◆ What you are asked to do ◆
Copy the records below character for character.
╭──
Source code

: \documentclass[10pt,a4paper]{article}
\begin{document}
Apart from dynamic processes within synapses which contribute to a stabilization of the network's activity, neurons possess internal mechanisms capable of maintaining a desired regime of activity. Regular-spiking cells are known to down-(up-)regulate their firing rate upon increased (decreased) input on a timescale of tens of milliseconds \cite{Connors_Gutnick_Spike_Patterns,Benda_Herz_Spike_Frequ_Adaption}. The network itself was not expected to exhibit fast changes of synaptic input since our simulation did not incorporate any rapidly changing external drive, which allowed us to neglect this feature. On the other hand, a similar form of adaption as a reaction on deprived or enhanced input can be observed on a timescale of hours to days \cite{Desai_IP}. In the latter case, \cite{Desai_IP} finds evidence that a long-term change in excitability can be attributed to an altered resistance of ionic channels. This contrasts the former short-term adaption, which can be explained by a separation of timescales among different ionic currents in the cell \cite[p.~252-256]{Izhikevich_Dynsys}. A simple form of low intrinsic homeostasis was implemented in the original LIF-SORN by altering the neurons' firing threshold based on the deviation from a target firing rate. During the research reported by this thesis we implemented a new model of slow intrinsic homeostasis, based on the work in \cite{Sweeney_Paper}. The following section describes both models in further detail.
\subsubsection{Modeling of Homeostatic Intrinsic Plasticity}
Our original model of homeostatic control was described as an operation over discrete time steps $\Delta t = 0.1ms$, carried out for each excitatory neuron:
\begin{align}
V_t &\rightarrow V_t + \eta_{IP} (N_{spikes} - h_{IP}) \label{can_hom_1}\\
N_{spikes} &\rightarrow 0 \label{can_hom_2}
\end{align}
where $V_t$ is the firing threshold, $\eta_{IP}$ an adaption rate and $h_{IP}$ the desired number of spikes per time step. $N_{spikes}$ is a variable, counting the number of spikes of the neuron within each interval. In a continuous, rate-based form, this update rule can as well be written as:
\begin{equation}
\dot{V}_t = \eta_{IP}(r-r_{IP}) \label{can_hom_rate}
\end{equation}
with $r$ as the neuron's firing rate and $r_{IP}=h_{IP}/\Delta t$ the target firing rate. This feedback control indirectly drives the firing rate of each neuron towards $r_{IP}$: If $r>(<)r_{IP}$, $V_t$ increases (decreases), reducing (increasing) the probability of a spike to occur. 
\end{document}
╰──
◆ Output of the exercise ◆
Source code

: \documentclass[10pt,a4paper]{article}
\begin{document}
Apart from dynamic processes within synapses which contribute to a stabilization of the network's activity, neurons possess internal mechanisms capable of maintaining a desired regime of activity. Regular-spiking cells are known to down-(up-)regulate their firing rate upon increased (decreased) input on a timescale of tens of milliseconds \cite{Connors_Gutnick_Spike_Patterns,Benda_Herz_Spike_Frequ_Adaption}. The network itself was not expected to exhibit fast changes of synaptic input since our simulation did not incorporate any rapidly changing external drive, which allowed us to neglect this feature. On the other hand, a similar form of adaption as a reaction on deprived or enhanced input can be observed on a timescale of hours to days \cite{Desai_IP}. In the latter case, \cite{Desai_IP} finds evidence that a long-term change in excitability can be attributed to an altered resistance of ionic channels. This contrasts the former short-term adaption, which can be explained by a separation of timescales among different ionic currents in the cell \cite[p.~252-256]{Izhikevich_Dynsys}. A simple form of low intrinsic homeostasis was implemented in the original LIF-SORN by altering the neurons' firing threshold based on the deviation from a target firing rate. During the research reported by this thesis we implemented a new model of slow intrinsic homeostasis, based on the work in \cite{Sweeney_Paper}. The following section describes both models in further detail.
\subsubsection{Modeling of Homeostatic Intrinsic Plasticity}
Our original model of homeostatic control was described as an operation over discrete time steps $\Delta t = 0.1ms$, carried out for each excitatory neuron:
\begin{align}
V_t &\rightarrow V_t + \eta_{IP} (N_{spikes} - h_{IP}) \label{can_hom_1}\\
N_{spikes} &\rightarrow 0 \label{can_hom_2}
\end{align}
where $V_t$ is the firing threshold, $\eta_{IP}$ an adaption rate and $h_{IP}$ the desired number of spikes per time step. $N_{spikes}$ is a variable, counting the number of spikes of the neuron within each interval. In a continuous, rate-based form, this update rule can as well be written as:
\begin{equation}
\dot{V}_t = \eta_{IP}(r-r_{IP}) \label{can_hom_rate}
\end{equation}
with $r$ as the neuron's firing rate and $r_{IP}=h_{IP}/\Delta t$ the target firing rate. This feedback control indirectly drives the firing rate of each neuron towards $r_{IP}$: If $r>(<)r_{IP}$, $V_t$ increases (decreases), reducing (increasing) the probability of a spike to occur. 
\end{document}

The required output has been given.